Handlungsfähigkeit “klargestellt”

Mitterlehner sieht jedenfalls die Handlungsfähigkeit der Regierung “klargestellt”. Wer neuer Finanzminister wird und ob es sonstige Umbildungen im ÖVP-Regierungsteam geben wird, weiß man noch nicht. Klären will Mitterlehner das Personalpaket bis spätestens Montag. Das Regierungsteam solle “im Kern” unverändert bleiben, wirklich festlegen wollte sich Mitterlehner aber auf Nachfrage nicht.

Ob er selbst ins Finanzministerium wechseln könnte, ließ Mitterlehner offen: “Für eine Trennung spricht, dass jetzt schon zwei oder drei Probleme gehabt haben mit der Kumulierung der Aufgaben. Auf der anderen Seite ist es eine tolle Position.” Der derzeitige Wirtschafts- und Wissenschaftsminister ließ aber eine Präferenz für den Verbleib im Wissenschaftsbereich durchblicken. Im Amt bleiben jedenfalls Klubchef Reinhold Lopatka und Generalsekretär Gernot Blümel.

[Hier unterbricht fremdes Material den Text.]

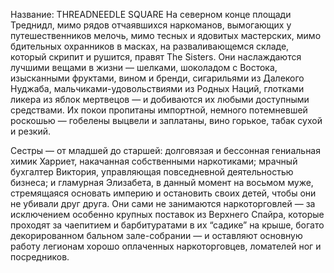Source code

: Название: THREADNEEDLE SQUARE
На северном конце площади Треднидл, мимо рядов отчаявшихся наркоманов, вымогающих у путешественников мелочь, мимо тесных и ядовитых мастерских, мимо бдительных охранников в масках, на разваливающемся складе, который скрипит и рушится, правят The Sisters. Они наслаждаются лучшими вещами в жизни — шелками, шоколадом с Востока, изысканными фруктами, вином и бренди, сигарильями из Далекого Нуджаба, мальчиками-удовольствиями из Родных Наций, глотками ликера из яблок мертвецов — и добиваются их любыми доступными средствами. Их покои пропитаны импортной, немного потемневшей роскошью — гобелены выцвели и заплатаны, вино горькое, табак сухой и резкий.

Сестры — от младшей до старшей: долговязая и бессонная гениальная химик Харриет, накачанная собственными наркотиками; мрачный бухгалтер Виктория, управляющая повседневной деятельностью бизнеса; и гламурная Элизабета, в данный момент на восьмом муже, стремящаяся основать империю и остановить своих детей, чтобы они не убивали друг друга. Они сами не занимаются наркоторговлей — за исключением особенно крупных поставок из Верхнего Спайра, которые проходят за чаепитием и барбитуратами в их “садике” на крыше, богато декорированном бальном зале-собрании — и оставляют основную работу легионам хорошо оплаченных наркоторговцев, ломателей ног и посредников.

Gemeinsame Linie in Sachen Steuerreform

Nun sei es wichtig, die Ausrichtung für die Zukunft zu machen und Kontinuität im Bereich der Regierung zu gewähren. Dazu gehöre auch, die Frage zu klären, wofür die Regierung eigentlich stehe, diese müsse an Profil gewinnen. So müsse man auch eine gemeinsame Linie in Sachen Steuerreform finden – einen grundsätzlichen Kurswechsel der ÖVP soll es aber offenbar nicht geben: Bei den Vermögensteuern “gehe ich konform mit dem, was wir bisher gemacht haben”.

Spindelegger-Rücktritt wegen Steuerreform

Die diskutierte Steuerreform hatte Spindelegger in der Früh als Grund für seinen Rücktritt als Parteichef, Finanzminister und Vizekanzler genannt. Spindelegger war zuletzt mit offener Kritik an seiner harten Haltung zur Steuerreform und der mangelnden Performance der Bundespartei konfrontiert worden – etwa von den Landeschefs Josef Pühringer (OÖ) und Günther Platter (Tirol). In einer kurzfristig einberufenen Pressekonferenz ließ er schließlich am Dienstag kurz nach 9.00 Uhr wissen: “Ich möchte Ihnen heute mitteilen, dass ich mit dem heutigen Tag von allen meinen Ämtern in der Partei und in der Bundesregierung zurücktrete.”

Steuerreform für Spindelegger nicht leistbar

Für ihn ist eine Steuerreform angesichts von knapp 80 Prozent Staatsschulden nicht leistbar, argumentierte Spindelegger, eine Gegenfinanzierung durch Vermögenssteuern lehnt er ab. Allerdings hätten auch innerhalb seiner Partei jene die Oberhand gewonnen, die “auf diesen Populismuszug aufspringen”. “Jetzt wurde meine Loyalität und meine Paktfähigkeit überstrapaziert, daher trete ich heute zurück weil, ich mit meiner Überzeugung allein stehe”, so Spindelegger.

Kanzler Werner Faymann (SPÖ) und Pröll hatte Spindelegger vorher informiert. Faymann zeigte sich beim Pressefoyer nach dem Ministerrat, das er gleich allein absolvieren musste, “überrascht” vom Rücktritt seines Vizekanzlers. Die gemeinsame Regierung mit der ÖVP sieht er aber nicht gefährdet: “Ich gehe davon aus, dass die Koalition bis 2018 hält.”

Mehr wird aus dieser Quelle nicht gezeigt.